Nov 13

Jeff said:

“Note that each facade method has its own transaction. So if one of the task fails, it will just rollback itself, not the whole bundle.” I thought about this as well, but just assumed it had been addressed before. Maybe it hasn’t been brought up, though? I also wonder if this is one way we could get some good performance gains. If we could come up with a way of injecting one Unit of Work into multiple facade calls we could address the rollback issue, and possibly make things faster by not ditching our object caches after each facade method (transaction). For example, our battery oil process task bundle must make about 10 separate facade calls. Perhaps our workflow stuff should sit just below the facade instead of above it.

Yes, I heard that this problem is being dealt with using nested transaction supported by Toplink. But I think it might be an overkill for us. Do we really need nested transaction? Do we need to do partial commit/rollback?
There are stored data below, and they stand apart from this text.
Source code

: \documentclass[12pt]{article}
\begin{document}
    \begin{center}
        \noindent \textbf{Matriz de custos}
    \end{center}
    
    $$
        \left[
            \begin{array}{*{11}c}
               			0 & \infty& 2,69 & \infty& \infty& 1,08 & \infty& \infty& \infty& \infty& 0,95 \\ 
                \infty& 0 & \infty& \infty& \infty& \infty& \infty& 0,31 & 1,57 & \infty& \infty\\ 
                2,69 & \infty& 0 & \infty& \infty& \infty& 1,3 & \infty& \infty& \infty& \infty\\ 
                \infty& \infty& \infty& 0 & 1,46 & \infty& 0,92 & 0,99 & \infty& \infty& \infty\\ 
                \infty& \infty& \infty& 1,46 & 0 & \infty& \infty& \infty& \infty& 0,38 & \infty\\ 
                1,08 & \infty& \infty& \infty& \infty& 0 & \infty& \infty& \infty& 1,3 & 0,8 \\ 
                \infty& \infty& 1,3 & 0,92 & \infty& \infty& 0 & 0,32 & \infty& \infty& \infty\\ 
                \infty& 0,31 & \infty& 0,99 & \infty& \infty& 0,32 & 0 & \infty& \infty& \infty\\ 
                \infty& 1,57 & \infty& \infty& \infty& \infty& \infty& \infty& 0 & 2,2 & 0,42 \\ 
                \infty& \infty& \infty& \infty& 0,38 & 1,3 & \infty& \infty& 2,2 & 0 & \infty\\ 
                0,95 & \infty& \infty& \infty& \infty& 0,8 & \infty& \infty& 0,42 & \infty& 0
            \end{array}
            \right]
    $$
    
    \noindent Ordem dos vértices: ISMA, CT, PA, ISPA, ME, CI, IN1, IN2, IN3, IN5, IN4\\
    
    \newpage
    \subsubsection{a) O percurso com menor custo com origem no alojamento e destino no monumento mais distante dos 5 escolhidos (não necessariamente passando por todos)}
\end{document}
It doesn’t solve the duplicate lookup issue, either. It’s gonna be one more thing that ties the application to Toplink. So I like putting the workflow stuff behind the facade idea better. Actually, there is a class called InTransactionTaskBundle that does just that. It performs as same as any other TaskBundle except that it’s behind the facade and uses domain objects directly. I created this class and refactored a process bundle with about 10 tasks. The refactoring was straightforward and took only one or two hours.

One Response to “Comment from Jeff”

  1. Vlad says:

    I wonder why we’re using nested transactions. Putting the bundles behind the facade definitely seems like a great solution to me too!